O tempo pintou um quadro no meu muro. Manchas cinzas e linhas aleatórias na tela amarela queimada de sol. Um quadro imenso, alto e largo, que separa o dentro do fora. Feito para resguardar a privacidade, os muros carregam o ar sisudo de uma sociedade que tem medo de si. A seriedade do meu muro contaminou-se do verde das plantas que encostam nele suas folhas sem ligar para sua função austera. Meu filho, jogando-lhe balões d’água que explodem ao esbarrarem em sua dureza, faz do muro algo para o qual ele não foi projetado. Molhado, o muro ri. Um sorriso pequeno, próprio de quem tem pouca prática em leveza. Em algumas manhãs, o muro vira estrada para ‘soins’ que o veem somente como um atalho para a outra rua.

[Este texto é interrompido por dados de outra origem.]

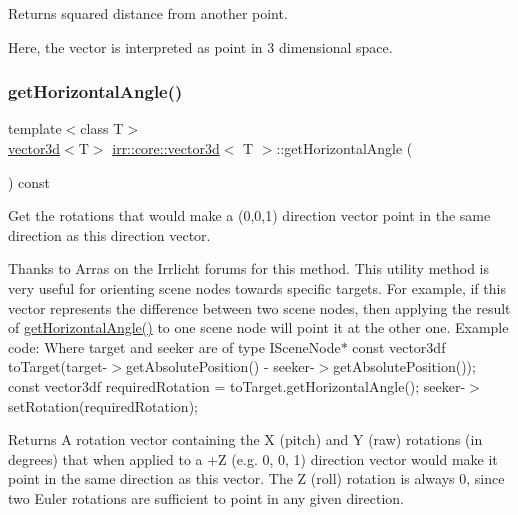 Returns squared distance from another point. 

Here, the vector is interpreted as point in 3 dimensional space. \mbox{\label{classirr_1_1core_1_1vector3d_a2c622aa988b4ea1d2e381632f99f8015}} 
\subsubsection{\texorpdfstring{get\+Horizontal\+Angle()}{getHorizontalAngle()}\hspace{0.1cm}{\footnotesize\ttfamily [1/2]}}
{\footnotesize\ttfamily template$<$class T$>$ \\
\hyperlink{classirr_1_1core_1_1vector3d}{vector3d}$<$T$>$ \hyperlink{classirr_1_1core_1_1vector3d}{irr\+::core\+::vector3d}$<$ T $>$\+::get\+Horizontal\+Angle (\begin{DoxyParamCaption}{ }\end{DoxyParamCaption}) const\hspace{0.3cm}{\ttfamily [inline]}}



Get the rotations that would make a (0,0,1) direction vector point in the same direction as this direction vector. 

Thanks to Arras on the Irrlicht forums for this method. This utility method is very useful for orienting scene nodes towards specific targets. For example, if this vector represents the difference between two scene nodes, then applying the result of \hyperlink{classirr_1_1core_1_1vector3d_a2c622aa988b4ea1d2e381632f99f8015}{get\+Horizontal\+Angle()} to one scene node will point it at the other one. Example code\+: Where target and seeker are of type I\+Scene\+Node$\ast$ const vector3df to\+Target(target-\/$>$get\+Absolute\+Position() -\/ seeker-\/$>$get\+Absolute\+Position()); const vector3df required\+Rotation = to\+Target.\+get\+Horizontal\+Angle(); seeker-\/$>$set\+Rotation(required\+Rotation);

\begin{DoxyReturn}{Returns}
A rotation vector containing the X (pitch) and Y (raw) rotations (in degrees) that when applied to a +Z (e.\+g. 0, 0, 1) direction vector would make it point in the same direction as this vector. The Z (roll) rotation is always 0, since two Euler rotations are sufficient to point in any given direction. 
\end{DoxyReturn}
\mbox{\label{classirr_1_1core_1_1vector3d_a2c622aa988b4ea1d2e381632f99f8015}} 
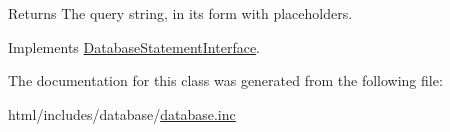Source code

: \begin{DoxyReturn}{Returns}
The query string, in its form with placeholders. 
\end{DoxyReturn}


Implements \hyperlink{interfaceDatabaseStatementInterface_a2c248a565c623713d8e5ddf0ba83880d}{DatabaseStatementInterface}.

The documentation for this class was generated from the following file:\begin{DoxyCompactItemize}
\item 
html/includes/database/\hyperlink{database_8inc}{database.inc}\end{DoxyCompactItemize}
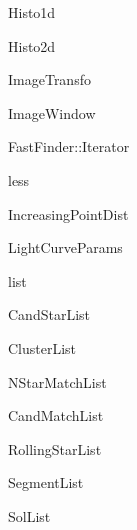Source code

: \begin{CompactList}
\begin{CompactList}
\item {}
\end{CompactList}
\item Histo1d\item Histo2d\item {}
\begin{CompactList}
\item {}
\item {}
\end{CompactList}
\item {}
\item Image\-Transfo\begin{CompactList}
\item {}
\end{CompactList}
\item Image\-Window\item Fast\-Finder::Iterator\item {}
\item less\begin{CompactList}
\item Increasing\-Point\-Dist\end{CompactList}
\item {}
\item Light\-Curve\-Params\item list\begin{CompactList}
\item Cand\-Star\-List\item Cluster\-List\item {}
\item NStar\-Match\-List\begin{CompactList}
\item Cand\-Match\-List\end{CompactList}
\item Rolling\-Star\-List\item Segment\-List\item Sol\-List\item {}

\end{CompactList}
\end{CompactList}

Os animaizinhos lhe fazem cócegas. Ao pé do muro, estica-se um chão que comporta um tapete de folhas marrons, terra, grama viva e morta (ou preste a morrer), cimento. Esses pedaços de chão fazem também parte da extensão do muro-quadro. Muro e chão são as partes básicas de todos os imóveis. Mas, o muro da minha casa – e o chão que lhe compõe – é movido pelo tempo que o colore, pelas folhas que o acariciam, pelas brincadeiras infantis das quais participa, pelo sol que o ilumina e desbota, pelos bichos que fazem dele caminho. Esperançosa, contemplo a mobilidade de um imóvel.